## What the task asks
Pictures aside, copy every record word for word.

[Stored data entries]
▶
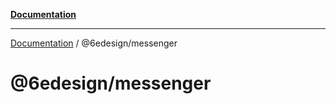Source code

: [**Documentation**](../../README.md)

***

[Documentation](../../README.md) / @6edesign/messenger

# @6edesign/messenger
◀
## Solved exercise
Source code

: [**Documentation**](../../README.md)

***

[Documentation](../../README.md) / @6edesign/messenger

# @6edesign/messenger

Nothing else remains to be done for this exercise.